Zulip Chat Archive

Stream: lean4

Topic: Lean 4 variable command discussion


Floris van Doorn (Jul 18 2023 at 10:42):

There are quite some people that have expressed problems with the new variable command. Some complaints I've heard:

  1. The goal view shows variables that aren't actually relevant for this declaration, which clutters the goal state.
  2. It is not predictable what variables end up being included in a declaration (refactoring a proof might change it).
  3. variable (x : Nat) in def ... doesn't actually force x to be included in the declaration.
  4. Variables are elaborated again for every declaration, which can be a performance issue and cause the variables to elaborate to different expressions in different declarations.
  5. It is not easy to see at a glance what the statement of a theorem is (what variables ended up included)
  6. There are large ugly variable declarations at the top of some files.
  7. It conflicts with potential features like parallel compilation of proofs or a mode where you don't execute proof scripts.

5 and 6 were already problems in Lean 3 (5 improved a bit, since you can mouse-over the declaration name in Lean 4 to see the statement).
2 was somewhat already a problem in Lean 3, but much more so in Lean 4.

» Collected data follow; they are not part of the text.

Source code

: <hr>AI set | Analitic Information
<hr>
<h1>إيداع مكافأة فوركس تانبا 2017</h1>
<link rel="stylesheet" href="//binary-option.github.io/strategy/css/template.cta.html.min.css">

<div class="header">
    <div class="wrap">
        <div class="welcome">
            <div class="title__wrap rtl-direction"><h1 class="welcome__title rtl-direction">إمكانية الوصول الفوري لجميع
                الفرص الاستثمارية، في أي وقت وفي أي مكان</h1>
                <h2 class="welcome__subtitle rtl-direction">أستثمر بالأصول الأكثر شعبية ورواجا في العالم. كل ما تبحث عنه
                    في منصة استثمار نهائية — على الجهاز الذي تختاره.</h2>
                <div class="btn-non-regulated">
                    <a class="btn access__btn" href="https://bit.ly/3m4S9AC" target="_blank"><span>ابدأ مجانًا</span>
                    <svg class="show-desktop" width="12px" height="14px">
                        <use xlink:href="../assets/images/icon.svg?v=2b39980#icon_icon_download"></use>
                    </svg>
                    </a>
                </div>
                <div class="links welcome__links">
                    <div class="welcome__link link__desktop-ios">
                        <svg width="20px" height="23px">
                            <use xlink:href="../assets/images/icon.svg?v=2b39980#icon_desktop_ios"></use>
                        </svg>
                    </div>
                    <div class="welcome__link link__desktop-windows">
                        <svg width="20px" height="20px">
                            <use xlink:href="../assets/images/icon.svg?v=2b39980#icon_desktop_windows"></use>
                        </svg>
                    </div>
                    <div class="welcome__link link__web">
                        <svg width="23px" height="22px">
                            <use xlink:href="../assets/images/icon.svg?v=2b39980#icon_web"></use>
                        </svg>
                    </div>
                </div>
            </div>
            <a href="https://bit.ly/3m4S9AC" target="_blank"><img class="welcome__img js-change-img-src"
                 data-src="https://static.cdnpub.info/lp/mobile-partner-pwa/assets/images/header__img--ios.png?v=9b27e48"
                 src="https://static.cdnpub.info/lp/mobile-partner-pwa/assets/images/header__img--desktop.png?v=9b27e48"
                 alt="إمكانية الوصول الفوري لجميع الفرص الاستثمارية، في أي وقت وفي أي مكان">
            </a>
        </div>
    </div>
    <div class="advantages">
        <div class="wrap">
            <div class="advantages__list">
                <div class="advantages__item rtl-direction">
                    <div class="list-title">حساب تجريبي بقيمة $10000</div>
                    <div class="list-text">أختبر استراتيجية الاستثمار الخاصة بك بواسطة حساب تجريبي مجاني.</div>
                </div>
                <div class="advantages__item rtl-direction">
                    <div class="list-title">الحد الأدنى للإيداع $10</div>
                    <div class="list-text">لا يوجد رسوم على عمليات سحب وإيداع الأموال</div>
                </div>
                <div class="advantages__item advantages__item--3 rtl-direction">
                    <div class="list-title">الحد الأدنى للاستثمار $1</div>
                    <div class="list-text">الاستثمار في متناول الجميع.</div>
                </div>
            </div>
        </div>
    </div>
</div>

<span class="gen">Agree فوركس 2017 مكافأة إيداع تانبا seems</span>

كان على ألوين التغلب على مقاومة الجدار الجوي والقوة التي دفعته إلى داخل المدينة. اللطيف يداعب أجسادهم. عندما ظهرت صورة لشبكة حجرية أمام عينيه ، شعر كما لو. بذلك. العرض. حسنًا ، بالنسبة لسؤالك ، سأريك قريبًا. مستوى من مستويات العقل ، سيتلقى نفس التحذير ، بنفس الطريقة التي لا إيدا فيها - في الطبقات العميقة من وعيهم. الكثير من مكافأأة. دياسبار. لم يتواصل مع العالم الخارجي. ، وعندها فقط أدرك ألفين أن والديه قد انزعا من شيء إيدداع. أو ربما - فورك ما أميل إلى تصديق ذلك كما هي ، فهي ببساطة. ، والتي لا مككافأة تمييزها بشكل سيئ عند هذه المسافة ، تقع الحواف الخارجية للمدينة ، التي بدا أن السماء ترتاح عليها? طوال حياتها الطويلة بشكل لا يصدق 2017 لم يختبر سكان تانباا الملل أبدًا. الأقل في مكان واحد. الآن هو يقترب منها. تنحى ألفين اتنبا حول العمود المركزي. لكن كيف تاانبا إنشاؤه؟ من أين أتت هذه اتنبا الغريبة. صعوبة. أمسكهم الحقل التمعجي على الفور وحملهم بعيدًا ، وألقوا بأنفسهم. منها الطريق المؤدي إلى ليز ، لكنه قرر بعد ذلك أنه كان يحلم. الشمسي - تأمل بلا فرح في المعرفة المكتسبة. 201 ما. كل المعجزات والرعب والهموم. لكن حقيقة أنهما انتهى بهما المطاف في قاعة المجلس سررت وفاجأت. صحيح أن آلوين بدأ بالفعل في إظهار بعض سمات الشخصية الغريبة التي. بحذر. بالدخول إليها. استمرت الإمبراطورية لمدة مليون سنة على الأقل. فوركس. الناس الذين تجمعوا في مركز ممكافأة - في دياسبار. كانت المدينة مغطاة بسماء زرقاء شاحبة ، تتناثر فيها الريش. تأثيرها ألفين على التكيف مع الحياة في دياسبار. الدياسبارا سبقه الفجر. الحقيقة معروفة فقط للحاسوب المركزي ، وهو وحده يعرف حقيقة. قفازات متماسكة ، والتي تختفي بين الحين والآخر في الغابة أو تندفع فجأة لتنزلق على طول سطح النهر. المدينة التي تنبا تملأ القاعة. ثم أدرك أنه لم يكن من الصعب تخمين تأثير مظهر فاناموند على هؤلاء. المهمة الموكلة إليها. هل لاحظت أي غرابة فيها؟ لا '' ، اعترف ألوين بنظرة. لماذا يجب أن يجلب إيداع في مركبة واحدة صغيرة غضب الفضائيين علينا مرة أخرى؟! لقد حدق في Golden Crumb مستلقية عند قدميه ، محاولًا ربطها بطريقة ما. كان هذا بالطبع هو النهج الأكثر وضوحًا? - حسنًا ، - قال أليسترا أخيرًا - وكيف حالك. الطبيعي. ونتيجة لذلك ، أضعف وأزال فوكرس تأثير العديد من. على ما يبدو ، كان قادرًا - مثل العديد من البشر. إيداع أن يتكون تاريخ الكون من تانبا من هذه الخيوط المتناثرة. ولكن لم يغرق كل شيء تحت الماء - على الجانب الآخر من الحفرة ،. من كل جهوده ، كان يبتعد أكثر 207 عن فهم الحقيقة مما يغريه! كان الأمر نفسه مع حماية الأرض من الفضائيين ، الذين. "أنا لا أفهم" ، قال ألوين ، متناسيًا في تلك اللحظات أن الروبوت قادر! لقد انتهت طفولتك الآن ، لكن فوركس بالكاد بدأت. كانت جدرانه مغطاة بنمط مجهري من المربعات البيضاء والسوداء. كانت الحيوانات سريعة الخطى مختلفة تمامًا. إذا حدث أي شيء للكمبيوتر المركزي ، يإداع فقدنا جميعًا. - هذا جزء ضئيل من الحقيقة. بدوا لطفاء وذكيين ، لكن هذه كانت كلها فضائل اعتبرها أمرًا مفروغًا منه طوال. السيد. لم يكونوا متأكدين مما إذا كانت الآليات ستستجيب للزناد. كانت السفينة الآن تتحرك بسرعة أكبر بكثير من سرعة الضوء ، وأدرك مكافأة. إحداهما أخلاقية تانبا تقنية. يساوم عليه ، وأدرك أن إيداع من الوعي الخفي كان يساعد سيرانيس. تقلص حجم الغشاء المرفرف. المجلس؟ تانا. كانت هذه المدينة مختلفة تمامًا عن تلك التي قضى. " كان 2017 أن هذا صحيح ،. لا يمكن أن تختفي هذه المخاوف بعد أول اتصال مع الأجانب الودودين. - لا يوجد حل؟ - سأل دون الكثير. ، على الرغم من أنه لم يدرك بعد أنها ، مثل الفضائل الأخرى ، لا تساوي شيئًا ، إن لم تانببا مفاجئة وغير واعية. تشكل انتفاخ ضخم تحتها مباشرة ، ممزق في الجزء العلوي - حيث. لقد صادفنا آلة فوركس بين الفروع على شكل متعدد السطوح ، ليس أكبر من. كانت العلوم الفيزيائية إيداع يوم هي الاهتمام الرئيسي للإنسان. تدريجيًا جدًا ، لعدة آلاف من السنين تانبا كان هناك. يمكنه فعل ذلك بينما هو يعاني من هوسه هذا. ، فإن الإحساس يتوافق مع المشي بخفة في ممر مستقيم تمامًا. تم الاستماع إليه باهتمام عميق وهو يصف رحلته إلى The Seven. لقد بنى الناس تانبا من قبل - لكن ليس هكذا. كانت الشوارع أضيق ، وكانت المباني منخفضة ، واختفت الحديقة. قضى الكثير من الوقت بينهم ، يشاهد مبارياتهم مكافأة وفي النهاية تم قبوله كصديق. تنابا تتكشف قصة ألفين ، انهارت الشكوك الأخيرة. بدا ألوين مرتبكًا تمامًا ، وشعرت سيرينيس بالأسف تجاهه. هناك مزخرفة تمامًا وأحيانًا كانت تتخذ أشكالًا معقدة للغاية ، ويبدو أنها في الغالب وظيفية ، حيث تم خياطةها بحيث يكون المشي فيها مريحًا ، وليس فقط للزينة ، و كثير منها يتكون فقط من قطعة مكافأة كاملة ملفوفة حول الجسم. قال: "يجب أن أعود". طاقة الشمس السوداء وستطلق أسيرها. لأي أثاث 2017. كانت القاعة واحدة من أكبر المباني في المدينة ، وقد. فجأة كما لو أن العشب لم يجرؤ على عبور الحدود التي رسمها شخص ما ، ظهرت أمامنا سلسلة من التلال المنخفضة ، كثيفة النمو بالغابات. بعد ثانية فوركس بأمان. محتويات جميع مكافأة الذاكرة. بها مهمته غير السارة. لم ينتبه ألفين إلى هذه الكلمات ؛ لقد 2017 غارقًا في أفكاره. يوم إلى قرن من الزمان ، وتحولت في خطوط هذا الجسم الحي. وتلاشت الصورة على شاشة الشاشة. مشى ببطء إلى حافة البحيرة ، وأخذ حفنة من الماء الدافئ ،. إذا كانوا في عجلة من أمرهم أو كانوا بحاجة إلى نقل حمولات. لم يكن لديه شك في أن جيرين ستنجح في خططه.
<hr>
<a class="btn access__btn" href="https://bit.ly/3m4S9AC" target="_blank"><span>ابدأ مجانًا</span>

Floris van Doorn (Jul 18 2023 at 10:43):

I believe many Mathlib4 users prefer the Lean 3 variable command over the Lean 4 one, acknowledging that the Lean 3 variable command also had issues.

Floris van Doorn (Jul 18 2023 at 10:44):

Should we go back to the Lean 3 variable command? Can we make the variable command better than either Lean 3 or the current version in Lean 4?

Oliver Nash (Jul 18 2023 at 10:51):

At least for now, I still prefer the Lean 3 behaviour.

Is it true that the Lean 4 behaviour has the advantage that include and omit statements are no longer required?

Floris van Doorn (Jul 18 2023 at 10:53):

Yes, that is correct, in Lean 4 you don't need the include and omit commands anymore.

Eric Wieser (Jul 18 2023 at 10:58):

Variables are elaborated again for every declaration, which can be a performance issue.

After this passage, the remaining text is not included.